Incoming members of Congress and intelligence experts have warned that the delay over electing a House speaker could put national security at risk and raise concerns among U.S. allies.
“The Biden administration is going unchecked and there is no oversight of the White House, State Department, Department of Defense, or the intelligence community,” Reps. Mike Turner (R-Ohio), Mike Rogers (R-Ala.) and Michael McCaul (R-Texas) — the presumptive chairs of the House committees on Intelligence, Armed Services and Foreign Affairs, respectively ― said Thursday in a joint statement. “We cannot let personal politics place the safety and security of the United States at risk.”
They also said they “strongly support” Rep. Kevin McCarthy (R-Calif.) for House speaker. McCarthy has been the House Republican leader, but the 2022 midterm elections tipped control of the House from the Democrats to the GOP.
As of Thursday afternoon, a group of hard-line Republicans had kept McCarthy from being elected speaker 10 times over the course of three days. Because lawmakers cannot be sworn in until a speaker is elected, committees cannot begin their work.
Rep. Mike Gallagher (R-Wis.) said he was not allowed to enter a meeting with the chairman of the Joint Chiefs of Staff because he was informed by House security that he did not yet have the proper clearance, CNN reported.
“If the extremely small group of legislators are able to hold the Congress ― and indeed, country ― hostage to their unreasonable demands, then that can potentially create a major risk for American aid, American defense and diplomatic spending,” Brett Bruen, a former U.S. diplomat, told HuffPost.
Bruen also warned that U.S. allies could be alarmed by the unpredictability in the House.
“This, I think, exacerbates the already weakened confidence that our allies have in American leadership and in our democracy,” he said.

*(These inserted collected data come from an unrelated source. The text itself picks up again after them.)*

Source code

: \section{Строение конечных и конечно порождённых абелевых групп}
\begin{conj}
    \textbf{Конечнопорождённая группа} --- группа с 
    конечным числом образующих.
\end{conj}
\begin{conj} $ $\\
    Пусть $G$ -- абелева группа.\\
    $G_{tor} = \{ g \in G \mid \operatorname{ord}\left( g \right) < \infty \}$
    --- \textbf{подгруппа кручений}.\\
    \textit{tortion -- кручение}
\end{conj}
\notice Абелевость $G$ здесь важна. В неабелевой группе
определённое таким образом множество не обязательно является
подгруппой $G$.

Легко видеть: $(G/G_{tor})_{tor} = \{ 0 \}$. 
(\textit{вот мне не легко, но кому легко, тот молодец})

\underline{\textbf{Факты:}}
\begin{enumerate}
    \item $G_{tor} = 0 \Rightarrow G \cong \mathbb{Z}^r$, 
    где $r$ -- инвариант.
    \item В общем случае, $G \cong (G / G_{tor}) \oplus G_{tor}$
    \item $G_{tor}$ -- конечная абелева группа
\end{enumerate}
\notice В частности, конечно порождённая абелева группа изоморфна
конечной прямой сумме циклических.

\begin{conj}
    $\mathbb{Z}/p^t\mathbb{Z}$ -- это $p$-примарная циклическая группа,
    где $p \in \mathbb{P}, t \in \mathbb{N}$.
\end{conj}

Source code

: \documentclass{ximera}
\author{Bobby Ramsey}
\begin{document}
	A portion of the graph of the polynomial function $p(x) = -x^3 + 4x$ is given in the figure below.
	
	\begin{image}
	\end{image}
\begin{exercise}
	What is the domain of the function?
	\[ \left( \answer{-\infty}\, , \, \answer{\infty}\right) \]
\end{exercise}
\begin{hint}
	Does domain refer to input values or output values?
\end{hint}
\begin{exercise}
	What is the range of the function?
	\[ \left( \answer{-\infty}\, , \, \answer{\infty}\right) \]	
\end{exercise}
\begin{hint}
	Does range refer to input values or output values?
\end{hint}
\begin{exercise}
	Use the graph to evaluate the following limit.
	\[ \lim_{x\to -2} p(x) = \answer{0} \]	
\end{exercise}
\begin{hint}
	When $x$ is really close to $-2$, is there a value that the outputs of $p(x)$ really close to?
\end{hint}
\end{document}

It’s not inherently concerning for there to be an extended election process for House speaker, Bruen said. But he called it “highly unusual” that “such a small [number] of members are able to exert such a large degree of influence and are essentially demanding that the party become an extension of their extreme agenda.”
“That, I think, is particularly dangerous,” he added.
Thomas Juneau, an associate professor of international affairs at the University of Ottawa and a former Canadian Department of National Defense analyst, said U.S. allies may be concerned as they watch what’s unfolding in the House of Representatives.
“It’s easy to watch the clown show in the US Congress and enjoy the Republicans self-banana-peeling themselves,” he tweeted Thursday. “But for US allies like Canada and others, the paralysis, instability and unpredictability this represents is a potentially vital threat.”